The Div1 900 — "seemed" very similar to TCO19 Round 3A 500, however, the difference of asking minimum/maximum made all the difference in some concepts of solutions (at least for me). Great.
My solution to div1. 450 failed system test.
When I submit the same code to the same problem in Practice Rooms, I got accepted (I tried multiple times).
How come?
Did you run the test too, just submitting in practice does not the test on it. You will need to go to practice options and run the tests.
He didn't.
Thx! I didn't know that. Now I can get FST in Practice Rooms.
BTW, can I get full feedback in web arena like the one in java applet?
It just tells me that I failed.
How to do div2 900?
Because of the floating-point numbers, the Div. 1 900 was plagued with precision issues -- many of the competitors who failed would pass by replacing
double
withlong double
. Other competitors also managed to squeeze quadratic solutions through by quitting out early once the probabilities got low enough. I think the problem would have been better off asking for the expected value mod $$$10^9 + 7$$$.Yeah, I agree.
Actually, the intended solution is different than the accepted solutions, and there is no precision issue in the intended solution. Most of the solutions are making the formula that comes from breaking the obvious integral into n intervals pass. I couldn't think a way of calculating it precisely and was therefore under the impression that it can't be made to pass. Thinking that making the answer real would fail these solutions and the problem would actually be hard, I didn't use 10^9 + 7.
I think my solution is quite precise, by correctly joining each subtraction with addition (I mean, at least after you replace ii / (ii + 1) — (ii — 1) / ii with 1 / (ii * (ii + 1)), you only have additions)
My screencast with commentary: https://youtu.be/3oIrxt5Btvc
I respect that you are able to comment in English during the contest. Did you notice to be significantly slower because of that? Would speaking in Russian be easier for you? I'm just curious.
Just tried this today in the AGC, and it didn't seem to matter both objectively — still struggling to come up with correct algorithms — and subjectively — did not feel that different.

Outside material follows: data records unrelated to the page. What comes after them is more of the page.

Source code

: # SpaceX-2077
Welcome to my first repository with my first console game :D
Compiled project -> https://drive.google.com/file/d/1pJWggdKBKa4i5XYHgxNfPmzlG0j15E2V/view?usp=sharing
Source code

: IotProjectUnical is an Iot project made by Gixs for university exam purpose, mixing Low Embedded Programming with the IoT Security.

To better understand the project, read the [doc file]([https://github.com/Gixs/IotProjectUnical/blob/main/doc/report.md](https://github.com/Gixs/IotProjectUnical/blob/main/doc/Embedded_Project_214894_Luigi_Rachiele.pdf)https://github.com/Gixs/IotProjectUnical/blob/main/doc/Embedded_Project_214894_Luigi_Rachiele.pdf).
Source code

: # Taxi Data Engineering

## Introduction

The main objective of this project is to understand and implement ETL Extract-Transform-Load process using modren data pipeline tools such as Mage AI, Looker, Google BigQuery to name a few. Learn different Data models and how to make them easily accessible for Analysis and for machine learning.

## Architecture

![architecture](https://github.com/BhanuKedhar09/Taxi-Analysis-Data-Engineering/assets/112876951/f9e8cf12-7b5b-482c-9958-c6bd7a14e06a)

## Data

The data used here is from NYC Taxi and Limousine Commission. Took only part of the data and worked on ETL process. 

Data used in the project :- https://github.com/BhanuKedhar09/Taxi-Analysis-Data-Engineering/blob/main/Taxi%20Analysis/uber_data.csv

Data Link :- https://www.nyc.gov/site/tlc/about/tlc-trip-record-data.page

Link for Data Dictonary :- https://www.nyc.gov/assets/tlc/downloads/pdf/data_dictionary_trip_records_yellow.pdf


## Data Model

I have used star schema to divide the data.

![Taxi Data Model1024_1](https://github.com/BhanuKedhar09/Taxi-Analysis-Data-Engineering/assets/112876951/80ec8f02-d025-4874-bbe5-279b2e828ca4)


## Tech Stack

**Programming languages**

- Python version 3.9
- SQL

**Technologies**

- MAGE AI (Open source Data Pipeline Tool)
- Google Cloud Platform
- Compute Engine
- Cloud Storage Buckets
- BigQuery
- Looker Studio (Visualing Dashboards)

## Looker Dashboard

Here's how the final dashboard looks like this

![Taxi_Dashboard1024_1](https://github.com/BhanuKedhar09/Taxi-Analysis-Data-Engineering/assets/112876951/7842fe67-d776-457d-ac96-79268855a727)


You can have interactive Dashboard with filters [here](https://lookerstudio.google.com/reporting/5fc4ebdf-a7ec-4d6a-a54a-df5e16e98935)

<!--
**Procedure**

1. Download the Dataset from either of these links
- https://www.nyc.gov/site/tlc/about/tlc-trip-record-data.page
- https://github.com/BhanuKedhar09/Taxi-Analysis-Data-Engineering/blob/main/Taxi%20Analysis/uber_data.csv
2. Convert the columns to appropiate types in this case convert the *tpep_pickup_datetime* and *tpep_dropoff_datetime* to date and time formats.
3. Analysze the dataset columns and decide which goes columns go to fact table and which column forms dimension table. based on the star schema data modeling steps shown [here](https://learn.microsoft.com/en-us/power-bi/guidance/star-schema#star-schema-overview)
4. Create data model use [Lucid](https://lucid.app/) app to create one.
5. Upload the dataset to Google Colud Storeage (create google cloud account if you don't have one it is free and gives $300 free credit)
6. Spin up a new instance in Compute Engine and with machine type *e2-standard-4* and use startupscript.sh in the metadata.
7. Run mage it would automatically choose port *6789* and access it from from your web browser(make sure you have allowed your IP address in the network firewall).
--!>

So I guess if I'm significantly slower, it does not depend on the language :)
For Div2 Easy, Hard (Also Div1 Easy) — prepared by me and mridul1809 and Div2 Medium — prepared by timmac
Now it's obvious that if $$$P > Q$$$, its impossible to make them equal.
When $$$P = Q$$$, we don't need to make any move.
Now when $$$P < Q$$$:
if $$$P + 1 = Q$$$, then its impossible to make them equal, no primes can be used.
else, to make maximum moves we will use only $$$2$$$'s and $$$3$$$'s! thus $$$(Q-P)/2$$$ will be the answer in that case.
We can generate all the rotations and flips of one of the grids and compare it with the other to get the answer with minimum number of defects.
Complexity: $$$O(n^2)$$$
An important observation: after performing the operations we will have elements left in at-most one of the three arrays. (If there are elements pending in more than 1 arrays, we can remove them and get a smaller remaining sum)
— The case where all the elements from all the arrays are cleared will be:
- Number of elements in any two arrays combined is atleast as much as the number of elements in the third array.
- Total number of elements is even.
If these two cases are satisfied simultaneously, then of course the first required value is 0 (no elements remaining), while the cost of removing them will be certain quantity $$$a*x + b*y + c*z + sum \ of \ all \ elements \ in \ all \ the \ arrays$$$— Now the case where its not possible to remove all the elements, some elements from an array will be left behind. Let's say, we leave $$$k$$$ elements from array $$$A$$$ (obviously the bigger $$$k$$$ elements to get minimum remaining sum). Now, we can check the new array $$$A'$$$, $$$B$$$ and $$$C$$$ for the case where no elements remain. If it is the case, then the answer will be (sum of elements left behind (sum of smaller $$$a-k$$$ elements from array $$$A$$$), cost found in clearing the remaining elements).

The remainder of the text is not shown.